I wish I could tell you I have taken this in stride. I haven’t. I give my kids my all during the morning and I need that hour of quiet time to physically and mentally prepare for the afternoon. I need time to talk to my friends and check out cute shoes online. I need to just worry about me for a tiny bit of the day. That is patently impossible to do with my daughter destroying her room upstairs. My frustration was mounting on the fifth day of not napping when I looked out at the water sparkling with sunlight. I felt a small voice telling me that I was being given something, not having something taken away.
I took the dog out and breathed in the warm and humid Florida air. I suddenly wanted to go to the pool. I wanted to splash with the kids and feel the sun on my back. And then I realized I could leave right that minute. I didn’t have to wait for anyone to wake up.

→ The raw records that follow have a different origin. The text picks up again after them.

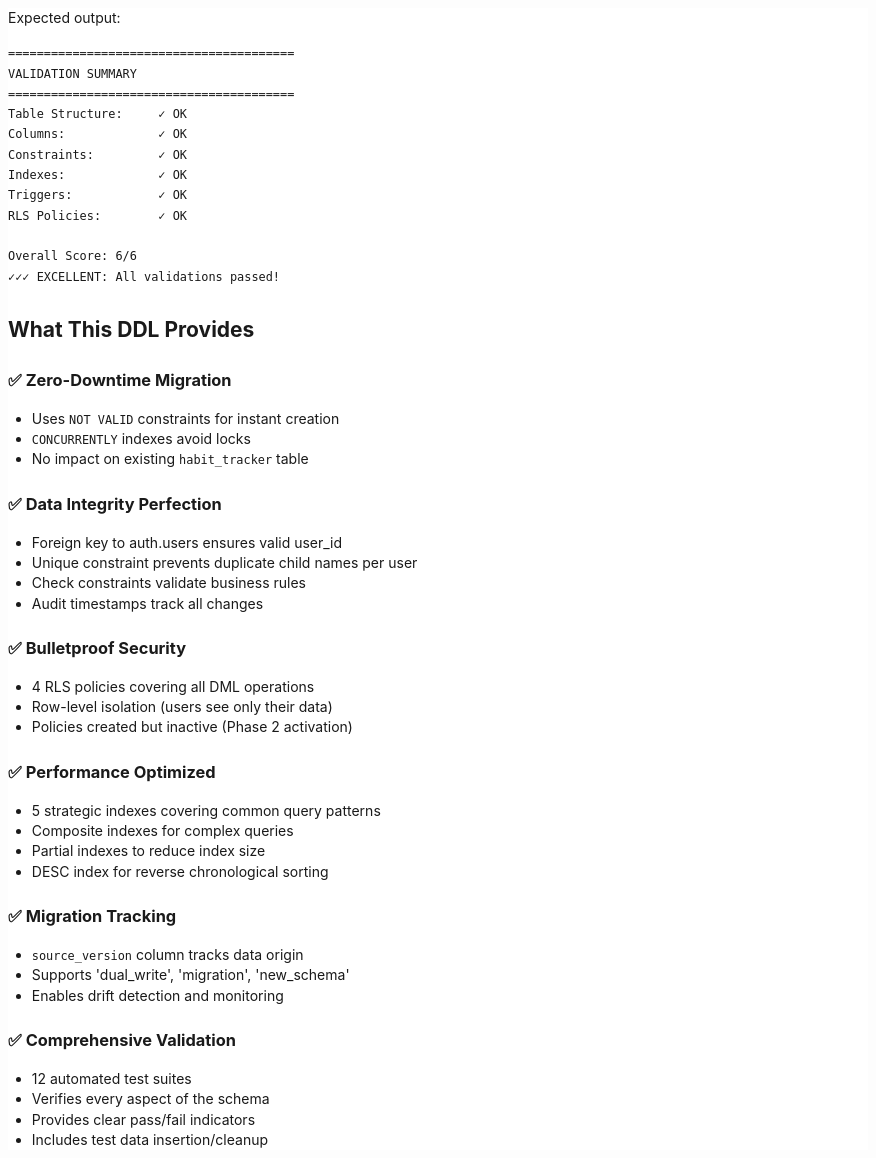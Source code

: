Expected output:
```
========================================
VALIDATION SUMMARY
========================================
Table Structure:     ✓ OK
Columns:             ✓ OK
Constraints:         ✓ OK
Indexes:             ✓ OK
Triggers:            ✓ OK
RLS Policies:        ✓ OK

Overall Score: 6/6
✓✓✓ EXCELLENT: All validations passed!
```

## What This DDL Provides

### ✅ Zero-Downtime Migration
- Uses `NOT VALID` constraints for instant creation
- `CONCURRENTLY` indexes avoid locks
- No impact on existing `habit_tracker` table

### ✅ Data Integrity Perfection
- Foreign key to auth.users ensures valid user_id
- Unique constraint prevents duplicate child names per user
- Check constraints validate business rules
- Audit timestamps track all changes

### ✅ Bulletproof Security
- 4 RLS policies covering all DML operations
- Row-level isolation (users see only their data)
- Policies created but inactive (Phase 2 activation)

### ✅ Performance Optimized
- 5 strategic indexes covering common query patterns
- Composite indexes for complex queries
- Partial indexes to reduce index size
- DESC index for reverse chronological sorting

### ✅ Migration Tracking
- `source_version` column tracks data origin
- Supports 'dual_write', 'migration', 'new_schema'
- Enables drift detection and monitoring

### ✅ Comprehensive Validation
- 12 automated test suites
- Verifies every aspect of the schema
- Provides clear pass/fail indicators
- Includes test data insertion/cleanup
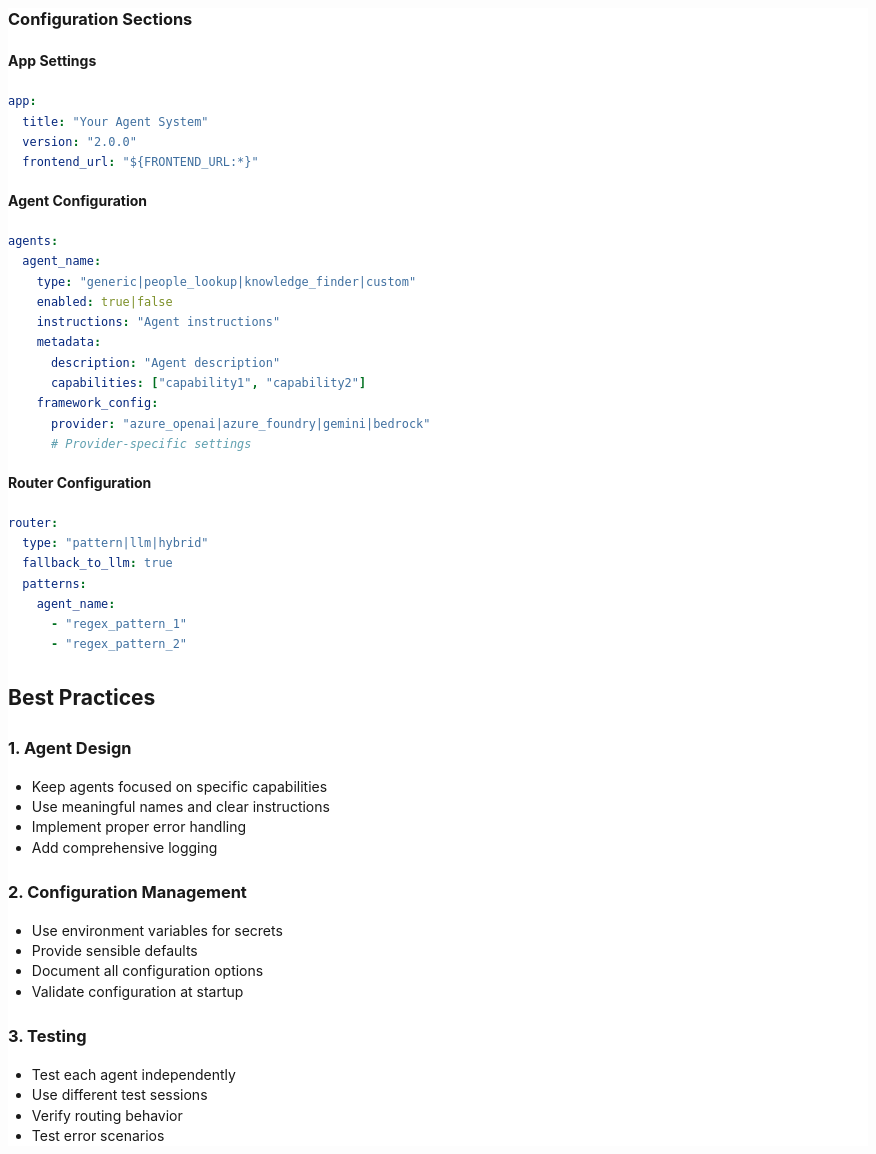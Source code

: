 ### Configuration Sections

#### App Settings
```yaml
app:
  title: "Your Agent System"
  version: "2.0.0"
  frontend_url: "${FRONTEND_URL:*}"
```

#### Agent Configuration
```yaml
agents:
  agent_name:
    type: "generic|people_lookup|knowledge_finder|custom"
    enabled: true|false
    instructions: "Agent instructions"
    metadata:
      description: "Agent description"
      capabilities: ["capability1", "capability2"]
    framework_config:
      provider: "azure_openai|azure_foundry|gemini|bedrock"
      # Provider-specific settings
```

#### Router Configuration
```yaml
router:
  type: "pattern|llm|hybrid"
  fallback_to_llm: true
  patterns:
    agent_name:
      - "regex_pattern_1"
      - "regex_pattern_2"
```

## Best Practices

### 1. Agent Design
- Keep agents focused on specific capabilities
- Use meaningful names and clear instructions
- Implement proper error handling
- Add comprehensive logging

### 2. Configuration Management
- Use environment variables for secrets
- Provide sensible defaults
- Document all configuration options
- Validate configuration at startup

### 3. Testing
- Test each agent independently
- Use different test sessions
- Verify routing behavior
- Test error scenarios
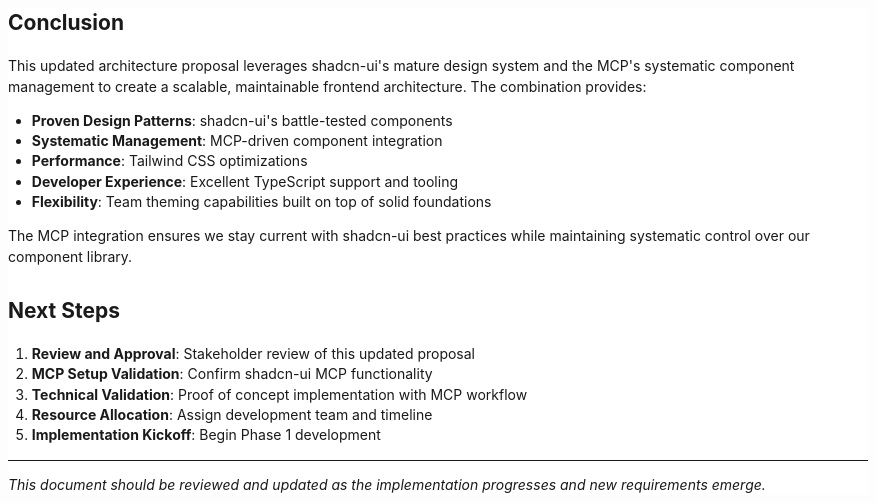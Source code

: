 ## Conclusion

This updated architecture proposal leverages shadcn-ui's mature design system and the MCP's systematic component management to create a scalable, maintainable frontend architecture. The combination provides:

- **Proven Design Patterns**: shadcn-ui's battle-tested components
- **Systematic Management**: MCP-driven component integration
- **Performance**: Tailwind CSS optimizations
- **Developer Experience**: Excellent TypeScript support and tooling
- **Flexibility**: Team theming capabilities built on top of solid foundations

The MCP integration ensures we stay current with shadcn-ui best practices while maintaining systematic control over our component library.

## Next Steps

1. **Review and Approval**: Stakeholder review of this updated proposal
2. **MCP Setup Validation**: Confirm shadcn-ui MCP functionality
3. **Technical Validation**: Proof of concept implementation with MCP workflow
4. **Resource Allocation**: Assign development team and timeline
5. **Implementation Kickoff**: Begin Phase 1 development

---

_This document should be reviewed and updated as the implementation progresses and new requirements emerge._
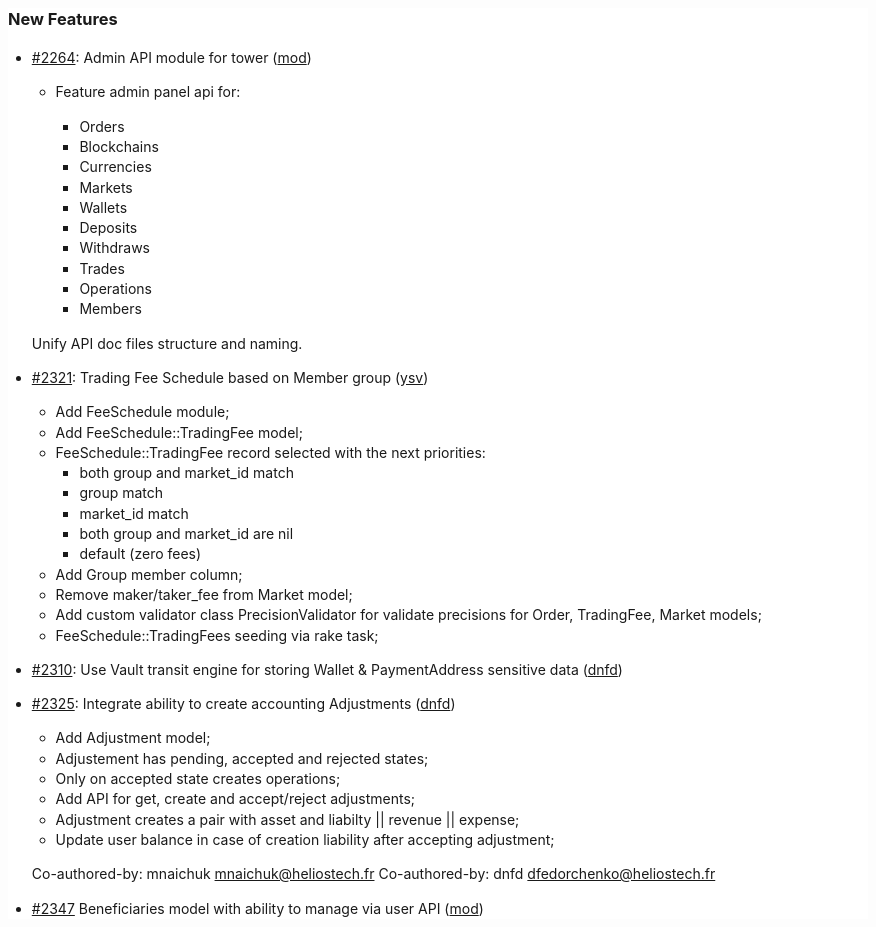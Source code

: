### New Features ###

- [#2264](https://github.com/rubykube/peatio/pull/2264): Admin API module for tower ([mod](https://github.com/mod))
  
  - Feature admin panel api for:

    - Orders
    - Blockchains
    - Currencies
    - Markets
    - Wallets
    - Deposits
    - Withdraws
    - Trades
    - Operations
    - Members

  Unify API doc files structure and naming.

- [#2321](https://github.com/rubykube/peatio/pull/2321): Trading Fee Schedule based on Member group ([ysv](https://github.com/ysv))

  - Add FeeSchedule module;
  - Add FeeSchedule::TradingFee model;
  - FeeSchedule::TradingFee record selected with the next priorities:
    - both group and market_id match
    - group match
    - market_id match
    - both group and market_id are nil
    - default (zero fees)
  - Add Group member column;
  - Remove maker/taker_fee from Market model;
  - Add custom validator class PrecisionValidator for validate precisions for Order, TradingFee, Market models;
  - FeeSchedule::TradingFees seeding via rake task;

- [#2310](https://github.com/rubykube/peatio/pull/2310): Use Vault transit engine for storing Wallet & PaymentAddress sensitive data ([dnfd](https://github.com/dnfd))

- [#2325](https://github.com/rubykube/peatio/pull/2325): Integrate ability to create accounting Adjustments ([dnfd](https://github.com/dnfd))
  - Add Adjustment model;
  - Adjustement has pending, accepted and rejected states;
  - Only on accepted state creates operations;
  - Add API for get, create and accept/reject adjustments;
  - Adjustment creates a pair with asset and liabilty || revenue || expense;
  - Update user balance in case of creation liability after accepting adjustment;

  Co-authored-by: mnaichuk <mnaichuk@heliostech.fr>
  Co-authored-by: dnfd <dfedorchenko@heliostech.fr>

- [#2347](https://github.com/rubykube/peatio/pull/2347) Beneficiaries model with ability to manage via user API ([mod](https://github.com/mod))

I marched up the stairs, bathing suits in hand. “Everybody up! We’re going to the pool!” They peaked out of their rooms, worried that someone had stolen their mother and replaced her with some crazy person.
“But, what about quiet time?” my rule loving oldest asked.
“Let’s play instead. Sound good?”
They all started cheering (literally cheering) and grabbed the bathing suits to get changed. We drove down to the pool with the windows down and the music blasting. I dove right in with them and watched all their “cool tricks”. We laughed more than we have in awhile. I climbed out to warm up and as I soaked in their joy and innocence I suddenly felt grateful. Life with children is never predictable but it is always an adventure.
I’m still instituting quiet time, but my heart has changed. My daughter can jump off her bed all she wants – I’m still taking that hour for myself. And afterward, a fun afternoon is there for all of us to enjoy. It has shown me that so many things in life can be looked at in two ways. We can look at all we’ve lost or focus on what we’ve gained. Whatever we seek, we are sure to find. It’s not always as easy as flipping a switch in our minds but it is possible. Sometimes it’s just about making that decision.
Is there something changing in your life today that makes you feel out of control or frustrated? Look for the things you have gained. Trust that God has something better in mind.